As an example, I show below results from, my own testing. Three pellets were found on page 509. As the first 16 pages had been removed.... 509 - 16 = 493. But these are page numbers, so to find the number of sheets penetrated I divided 493 by 2 = 246.5. I recorded this as 246 (noted in the results three times as there were three pellets on the page.)
Fe 4.0mm =Hull Solway Steel No 1 (4.0mm/0/16”) 3” 34 gram
Pb 3.3mm =Lyalvale Super Game Lead No 3, (3.3mm/0.13”) 2 ¾” 42 gram
Pb 3.1mm =Gamebore Buffalo Lead No 4, (3.1mm/0.12”) 2 ¾” 32 gram
Fe 3.6 mm = Hull Solway Steel No 3 (3.6mm/0.14”) 3” 34 gram
Pb SO 2.8 mm = Lyalvale Express Somerset High Pheasant 2 ¾”No 5 (2.8mm/0.11”) 36 gram
Pb 2.8 mm = Gamebore Mammoth No 5 (2.8mm/0.11”) 2/3/4” 36 gram
Fe 3.25mm = Hull Solway Steel No 4 (3.25mm/0.13”) 3” 34 gram
Pb 2.6mm = Lyalvale Super Game No 6 (2.6mm/0.10”) 2 ¾” 36 gram
Fe 3.0mm = Hull Game Steel No 5 (3.0mm/0.12”) 2 ¾” 32 gram
Pb 2.4mm = Hull Three Crowns No 7 (2.4mm/0.095”) 2 ½” 28 gram
Chart No 1 showed the average penetration for each cartridge type tested. What I was particularly interested in is what I describe as the penetration profile. That is the variation of pellet penetration within the shot cloud and whether one could thus estimate the potential penetration profile for a given load.
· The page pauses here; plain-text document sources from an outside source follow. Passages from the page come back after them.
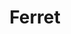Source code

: ---
blog: https://montferret.dev/blog/index.xml
git: https://github.com/MontFerret/ferret
logohandle: montferretdev
sort: montferret
title: Ferret
website: https://www.montferret.dev/
---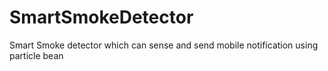 # SmartSmokeDetector
Smart Smoke detector which can sense and send mobile notification using particle bean
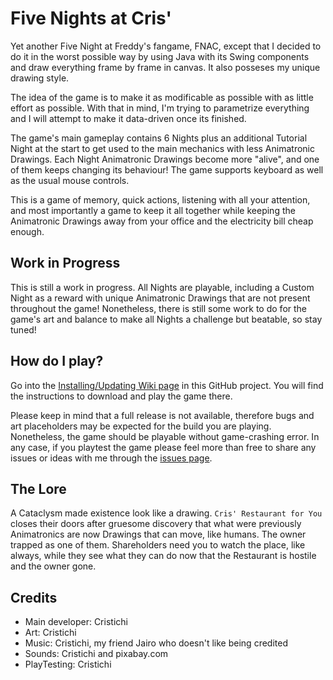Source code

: # Five Nights at Cris'
Yet another Five Night at Freddy's fangame, FNAC, except that I decided to do it in the worst possible way by using Java with its Swing components and draw everything frame by frame in canvas. It also posseses my unique drawing style.

The idea of the game is to make it as modificable as possible with as little effort as possible. With that in mind, I'm trying to parametrize everything and I will attempt to make it data-driven once its finished.

The game's main gameplay contains 6 Nights plus an additional Tutorial Night at the start to get used to the main mechanics with less Animatronic Drawings. Each Night Animatronic Drawings become more "alive", and one of them keeps changing its behaviour! The game supports keyboard as well as the usual mouse controls.

This is a game of memory, quick actions, listening with all your attention, and most importantly a game to keep it all together while keeping the Animatronic Drawings away from your office and the electricity bill cheap enough.

## Work in Progress
This is still a work in progress. All Nights are playable, including a Custom Night as a reward with unique Animatronic Drawings that are not present throughout the game! Nonetheless, there is still some work to do for the game's art and balance to make all Nights a challenge but beatable, so stay tuned!

## How do I play?
Go into the [Installing/Updating Wiki page](https://github.com/Cristichi/FiveNightsAtCrisJava/wiki/Installing-Updating-FNAC) in this GitHub project. You will find the instructions to download and play the game there.

Please keep in mind that a full release is not available, therefore bugs and art placeholders may be expected for the build you are playing. Nonetheless, the game should be playable without game-crashing error. In any case, if you playtest the game please feel more than free to share any issues or ideas with me through the [issues page](https://github.com/Cristichi/FiveNightsAtCrisJava/issues). 

## The Lore
A Cataclysm made existence look like a drawing. `Cris' Restaurant for You` closes their doors after gruesome discovery that what were previously Animatronics are now Drawings that can move, like humans. The owner trapped as one of them. Shareholders need you to watch the place, like always, while they see what they can do now that the Restaurant is hostile and the owner gone.

## Credits
- Main developer: Cristichi
- Art: Cristichi
- Music: Cristichi, my friend Jairo who doesn't like being credited
- Sounds: Cristichi and pixabay.com
- PlayTesting: Cristichi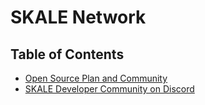 # SKALE Network

## Table of Contents

* [Open Source Plan and Community](OPEN_SOURCE_PLAN.md)
* [SKALE Developer Community on Discord](http://skale.chat)
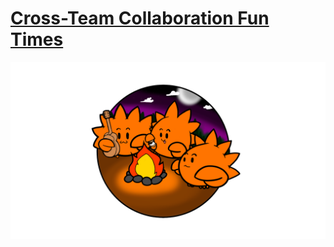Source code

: # [Cross-Team Collaboration Fun Times](https://rust-ctcft.github.io/ctcft/)

[![camprust](img/camprust.png)](https://rust-ctcft.github.io/ctcft/)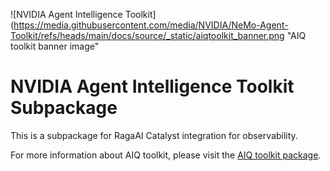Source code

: <!--
SPDX-FileCopyrightText: Copyright (c) 2025, NVIDIA CORPORATION & AFFILIATES. All rights reserved.
SPDX-License-Identifier: Apache-2.0

Licensed under the Apache License, Version 2.0 (the "License");
you may not use this file except in compliance with the License.
You may obtain a copy of the License at

http://www.apache.org/licenses/LICENSE-2.0

Unless required by applicable law or agreed to in writing, software
distributed under the License is distributed on an "AS IS" BASIS,
WITHOUT WARRANTIES OR CONDITIONS OF ANY KIND, either express or implied.
See the License for the specific language governing permissions and
limitations under the License.
-->

![NVIDIA Agent Intelligence Toolkit](https://media.githubusercontent.com/media/NVIDIA/NeMo-Agent-Toolkit/refs/heads/main/docs/source/_static/aiqtoolkit_banner.png "AIQ toolkit banner image"

# NVIDIA Agent Intelligence Toolkit Subpackage
This is a subpackage for RagaAI Catalyst integration for observability.

For more information about AIQ toolkit, please visit the [AIQ toolkit package](https://pypi.org/project/aiqtoolkit/).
It has been demonstrated by Compton & Giblin3 that individual pellets within a shot cloud travel at varying velocity, and thus there will be a difference in the terminal velocity and energy of pellets within the shot cloud. Examples of differences in leading and trailing edge velocities and energy are shown in their report.
Where Compton and Giblin illustrated a shot cloud profile as “ a side on view of the shot cloud in space”, I wanted to show a side-on view of the penetration of the shot cloud.
They went on to say “The shot cloud profiles offer unprecedented detail in the quality control information that it can give, particularly with regard to the pellet energy variation within the shot cloud. (my Italics).
They also made the point that their studies showed that there was no single value for the flight time of a given load to a particular range and that there can be significant differences between flight times of leading and trailing edge pellets in the shot cloud. Thus there can be no single velocity for a given range. They went on to show large calculated differences in the kinetic energy between leading and trailing edge pellets.
In one example at 40 metres they calculated a difference of 20% in pellet kinetic energy between leading and trailing edge pellets. This possibly making part of the shot cloud ineffective.
Unfortunately, the significance of shot cloud profiles and the variability of pellets within the shot cloud appears largely to have gone unnoticed by the great majority of shooters.
Most shooters, probably unconsciously, assume that each and every pellet within the shot cloud has the same velocity and energy value at a given range.
I have prepared dozens of penetration profile charts based on my penetration tests. These profiles give a clear indication of the penetrative potential of various shot types.
To illustrate this penetrative potential, chart No 2. below clearly demonstrates that the minimum penetration of steel in diameter 4.00mm is greater than the maximum penetration of lead in 3.1mm.
Penetration of pellets through a wet telephone directory.
Y axis = No of pellets embedded in specified sheet.
X axis = No of sheets penetrated.
I have used these “profiles” to guide me in my shot selection for further trials in the field.
In my quest for knowledge about the effectiveness of non-toxic loads I also needed to investigate the effectiveness of the lead loads they will replace.
Thus, when my testing is complete, I hope to be able to choose with certainty the most effective non-toxic load, not only for waterfowl but for other species, as I suspect that, in my lifetime, there will be a total ban on the use of lead shot in the United Kingdom.